Dating Jokes

What is white, blue eyed, blonde haired and somehow was made in Galilee during the Roman occupation?

An Italian Renaissance painting that was carbon dated.

I just figured out the "X" in Max stands for the button on Tinder every girl wants to press when they see him.

I will give you all the fine chicks you want. Just dial this number: 313-974- tap that ass from Hooters strip club.

There is a man and a woman on a date.

The woman asked what kind of things do you love?

The table starts to lift up on the man's side and the man says sorry.

Question: What is the BIG ADVANTAGE to going out on a date with a "Homeless Chic"?

Answer: After the date, you can "Drop Her Off" ANYWHERE!

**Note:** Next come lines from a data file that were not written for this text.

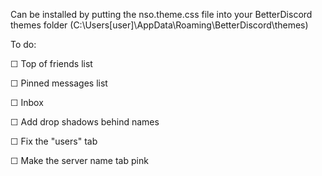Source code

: Can be installed by putting the nso.theme.css file into your BetterDiscord themes folder (C:\Users\[user]\AppData\Roaming\BetterDiscord\themes)

To do:

☐ Top of friends list

☐ Pinned messages list

☐ Inbox

☐ Add drop shadows behind names

☐ Fix the "users" tab

☐ Make the server name tab pink
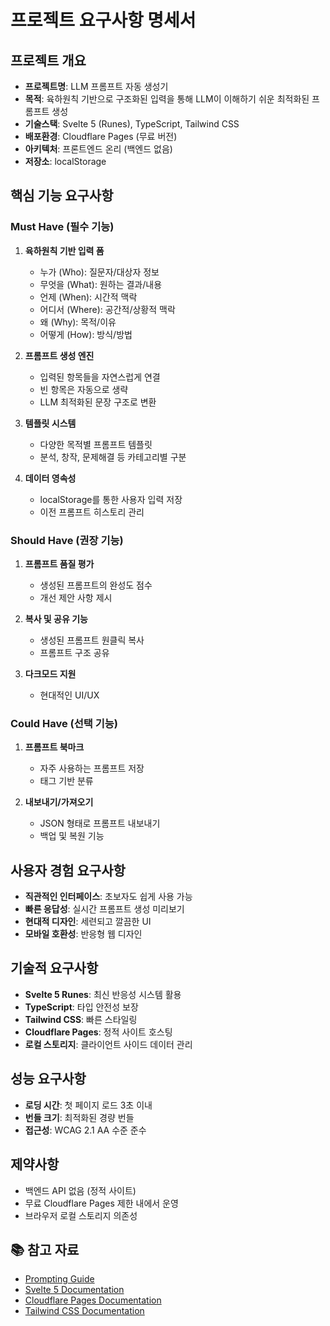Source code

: # 프로젝트 요구사항 명세서

## 프로젝트 개요
- **프로젝트명**: LLM 프롬프트 자동 생성기
- **목적**: 육하원칙 기반으로 구조화된 입력을 통해 LLM이 이해하기 쉬운 최적화된 프롬프트 생성
- **기술스택**: Svelte 5 (Runes), TypeScript, Tailwind CSS
- **배포환경**: Cloudflare Pages (무료 버전)
- **아키텍처**: 프론트엔드 온리 (백엔드 없음)
- **저장소**: localStorage

## 핵심 기능 요구사항

### Must Have (필수 기능)
1. **육하원칙 기반 입력 폼**
   - 누가 (Who): 질문자/대상자 정보
   - 무엇을 (What): 원하는 결과/내용
   - 언제 (When): 시간적 맥락
   - 어디서 (Where): 공간적/상황적 맥락
   - 왜 (Why): 목적/이유
   - 어떻게 (How): 방식/방법

2. **프롬프트 생성 엔진**
   - 입력된 항목들을 자연스럽게 연결
   - 빈 항목은 자동으로 생략
   - LLM 최적화된 문장 구조로 변환

3. **템플릿 시스템**
   - 다양한 목적별 프롬프트 템플릿
   - 분석, 창작, 문제해결 등 카테고리별 구분

4. **데이터 영속성**
   - localStorage를 통한 사용자 입력 저장
   - 이전 프롬프트 히스토리 관리

### Should Have (권장 기능)
1. **프롬프트 품질 평가**
   - 생성된 프롬프트의 완성도 점수
   - 개선 제안 사항 제시

2. **복사 및 공유 기능**
   - 생성된 프롬프트 원클릭 복사
   - 프롬프트 구조 공유

3. **다크모드 지원**
   - 현대적인 UI/UX

### Could Have (선택 기능)
1. **프롬프트 북마크**
   - 자주 사용하는 프롬프트 저장
   - 태그 기반 분류

2. **내보내기/가져오기**
   - JSON 형태로 프롬프트 내보내기
   - 백업 및 복원 기능

## 사용자 경험 요구사항
- **직관적인 인터페이스**: 초보자도 쉽게 사용 가능
- **빠른 응답성**: 실시간 프롬프트 생성 미리보기
- **현대적 디자인**: 세련되고 깔끔한 UI
- **모바일 호환성**: 반응형 웹 디자인

## 기술적 요구사항
- **Svelte 5 Runes**: 최신 반응성 시스템 활용
- **TypeScript**: 타입 안전성 보장
- **Tailwind CSS**: 빠른 스타일링
- **Cloudflare Pages**: 정적 사이트 호스팅
- **로컬 스토리지**: 클라이언트 사이드 데이터 관리

## 성능 요구사항
- **로딩 시간**: 첫 페이지 로드 3초 이내
- **번들 크기**: 최적화된 경량 번들
- **접근성**: WCAG 2.1 AA 수준 준수

## 제약사항
- 백엔드 API 없음 (정적 사이트)
- 무료 Cloudflare Pages 제한 내에서 운영
- 브라우저 로컬 스토리지 의존성

## 📚 참고 자료
- [Prompting Guide](https://www.promptingguide.ai/kr/models/chatgpt)
- [Svelte 5 Documentation](https://svelte.dev/docs/svelte/overview)
- [Cloudflare Pages Documentation](https://developers.cloudflare.com/pages/)
- [Tailwind CSS Documentation](https://tailwindcss.com/docs)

So, I went up to an Australian girl. She looked like she was 20, and I said, "Can I have your phone number, sweetheart?" She said, "696969." I said, "Oh, haha, okay." A few days later, her mother called me and said she's 15.

One day a woman met with a man behind an abandoned shop.

The man asked for some crack.

The woman turned around and said, "Here."

That's where the crack was, you guessed it.

The next day, she wiped it clean, ready for the next guest who "wanted crack."

I had sex with my German girlfriend; it was kinda weird though. She kept yelling her age. I don't know why.

On my Tinder profile, I said, "I prefer quality over quantity." I just thought it sounded nicer than saying "no fat birds."

I went on a date with an Eastern European chick. She got mad because I rushed her...

Get it? It's Russia, and I rushed her.